What the task requires
Only one portion of the data is to be written out: from the line bearing "- Chat based application [ touku ]" through the line bearing "- **Role:** Decouple". Write it exactly as it appears.

(Saved entries)
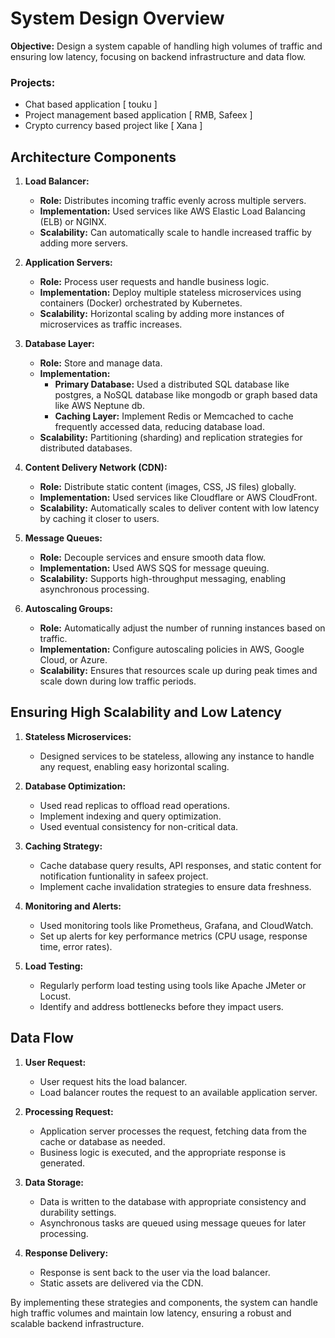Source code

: # System Design Overview

**Objective:** Design a system capable of handling high volumes of traffic and ensuring low latency, focusing on backend infrastructure and data flow.

### Projects:

- Chat based application [ touku ]
- Project management based application [ RMB, Safeex ]
- Crypto currency based project like [ Xana ]

## Architecture Components

1. **Load Balancer:**

   - **Role:** Distributes incoming traffic evenly across multiple servers.
   - **Implementation:** Used services like AWS Elastic Load Balancing (ELB) or NGINX.
   - **Scalability:** Can automatically scale to handle increased traffic by adding more servers.
2. **Application Servers:**

   - **Role:** Process user requests and handle business logic.
   - **Implementation:** Deploy multiple stateless microservices using containers (Docker) orchestrated by Kubernetes.
   - **Scalability:** Horizontal scaling by adding more instances of microservices as traffic increases.
3. **Database Layer:**

   - **Role:** Store and manage data.
   - **Implementation:**
     - **Primary Database:** Used a distributed SQL database like postgres, a NoSQL database like mongodb or graph based data like AWS Neptune db.
     - **Caching Layer:** Implement Redis or Memcached to cache frequently accessed data, reducing database load.
   - **Scalability:** Partitioning (sharding) and replication strategies for distributed databases.
4. **Content Delivery Network (CDN):**

   - **Role:** Distribute static content (images, CSS, JS files) globally.
   - **Implementation:** Used services like Cloudflare or AWS CloudFront.
   - **Scalability:** Automatically scales to deliver content with low latency by caching it closer to users.
5. **Message Queues:**

   - **Role:** Decouple services and ensure smooth data flow.
   - **Implementation:** Used AWS SQS for message queuing.
   - **Scalability:** Supports high-throughput messaging, enabling asynchronous processing.
6. **Autoscaling Groups:**

   - **Role:** Automatically adjust the number of running instances based on traffic.
   - **Implementation:** Configure autoscaling policies in AWS, Google Cloud, or Azure.
   - **Scalability:** Ensures that resources scale up during peak times and scale down during low traffic periods.

## Ensuring High Scalability and Low Latency

1. **Stateless Microservices:**

   - Designed services to be stateless, allowing any instance to handle any request, enabling easy horizontal scaling.
2. **Database Optimization:**

   - Used read replicas to offload read operations.
   - Implement indexing and query optimization.
   - Used eventual consistency for non-critical data.
3. **Caching Strategy:**

   - Cache database query results, API responses, and static content for notification funtionality in safeex project.
   - Implement cache invalidation strategies to ensure data freshness.
4. **Monitoring and Alerts:**

   - Used monitoring tools like Prometheus, Grafana, and CloudWatch.
   - Set up alerts for key performance metrics (CPU usage, response time, error rates).
5. **Load Testing:**

   - Regularly perform load testing using tools like Apache JMeter or Locust.
   - Identify and address bottlenecks before they impact users.

## Data Flow

1. **User Request:**

   - User request hits the load balancer.
   - Load balancer routes the request to an available application server.
2. **Processing Request:**

   - Application server processes the request, fetching data from the cache or database as needed.
   - Business logic is executed, and the appropriate response is generated.
3. **Data Storage:**

   - Data is written to the database with appropriate consistency and durability settings.
   - Asynchronous tasks are queued using message queues for later processing.
4. **Response Delivery:**

   - Response is sent back to the user via the load balancer.
   - Static assets are delivered via the CDN.

By implementing these strategies and components, the system can handle high traffic volumes and maintain low latency, ensuring a robust and scalable backend infrastructure.

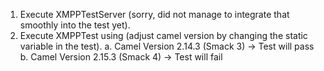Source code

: 1. Execute XMPPTestServer (sorry, did not manage to integrate that smoothly into the test yet).
2. Execute XMPPTest using (adjust camel version by changing the static variable in the test).
  a. Camel Version 2.14.3 (Smack 3) -> Test will pass
  b. Camel Version 2.15.3 (Smack 4) -> Test will fail

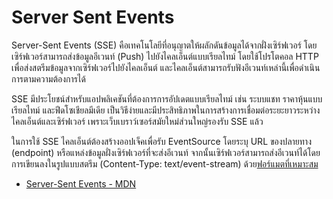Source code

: # Server Sent Events

Server-Sent Events (SSE) คือเทคโนโลยีที่อนุญาตให้ผลักดันข้อมูลได้จากฝั่งเซิร์ฟเวอร์ โดยเซิร์ฟเวอร์สามารถส่งข้อมูลอีเวนท์ (Push) ไปยังไคลเอ็นต์แบบเรียลไทม์ โดยใช้โปรโตคอล HTTP เพื่อส่งสตรีมข้อมูลจากเซิร์ฟเวอร์ไปยังไคลเอ็นต์ และไคลเอ็นต์สามารถรับฟังอีเวนท์เหล่านี้เพื่อดำเนินการตามความต้องการได้

SSE มีประโยชน์สำหรับแอปพลิเคชันที่ต้องการการอัปเดตแบบเรียลไทม์ เช่น ระบบแชท ราคาหุ้นแบบเรียลไทม์ และฟีดโซเชียลมีเดีย เป็นวิธีง่ายและมีประสิทธิภาพในการสร้างการเชื่อมต่อระยะยาวระหว่างไคลเอ็นต์และเซิร์ฟเวอร์ เพราะเว็บเบราว์เซอร์สมัยใหม่ส่วนใหญ่รองรับ SSE แล้ว

ในการใช้ SSE ไคลเอ็นต์ต้องสร้างออปเจ็คเพื่อรับ EventSource โดยระบุ URL ของปลายทาง (endpoint) หรือแหล่งข้อมูลฝั่งเซิร์ฟเวอร์ที่จะส่งอีเวนท์ จากนั้นเซิร์ฟเวอร์สามารถส่งอีเวนท์ได้โดยการเขียนลงในรูปแบบสตรีม (Content-Type: text/event-stream) ด้วย[ฟอร์แมตที่เหมาะสม](https://developer.mozilla.org/en-US/docs/Web/API/Server-sent_events/Using_server-sent_events#event_stream_format)

- [Server-Sent Events - MDN](https://developer.mozilla.org/en-US/docs/Web/API/Server-sent_events)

Task result
- Chat based application [ touku ]
- Project management based application [ RMB, Safeex ]
- Crypto currency based project like [ Xana ]

## Architecture Components

1. **Load Balancer:**

   - **Role:** Distributes incoming traffic evenly across multiple servers.
   - **Implementation:** Used services like AWS Elastic Load Balancing (ELB) or NGINX.
   - **Scalability:** Can automatically scale to handle increased traffic by adding more servers.
2. **Application Servers:**

   - **Role:** Process user requests and handle business logic.
   - **Implementation:** Deploy multiple stateless microservices using containers (Docker) orchestrated by Kubernetes.
   - **Scalability:** Horizontal scaling by adding more instances of microservices as traffic increases.
3. **Database Layer:**

   - **Role:** Store and manage data.
   - **Implementation:**
     - **Primary Database:** Used a distributed SQL database like postgres, a NoSQL database like mongodb or graph based data like AWS Neptune db.
     - **Caching Layer:** Implement Redis or Memcached to cache frequently accessed data, reducing database load.
   - **Scalability:** Partitioning (sharding) and replication strategies for distributed databases.
4. **Content Delivery Network (CDN):**

   - **Role:** Distribute static content (images, CSS, JS files) globally.
   - **Implementation:** Used services like Cloudflare or AWS CloudFront.
   - **Scalability:** Automatically scales to deliver content with low latency by caching it closer to users.
5. **Message Queues:**

   - **Role:** Decouple services and ensure smooth data flow.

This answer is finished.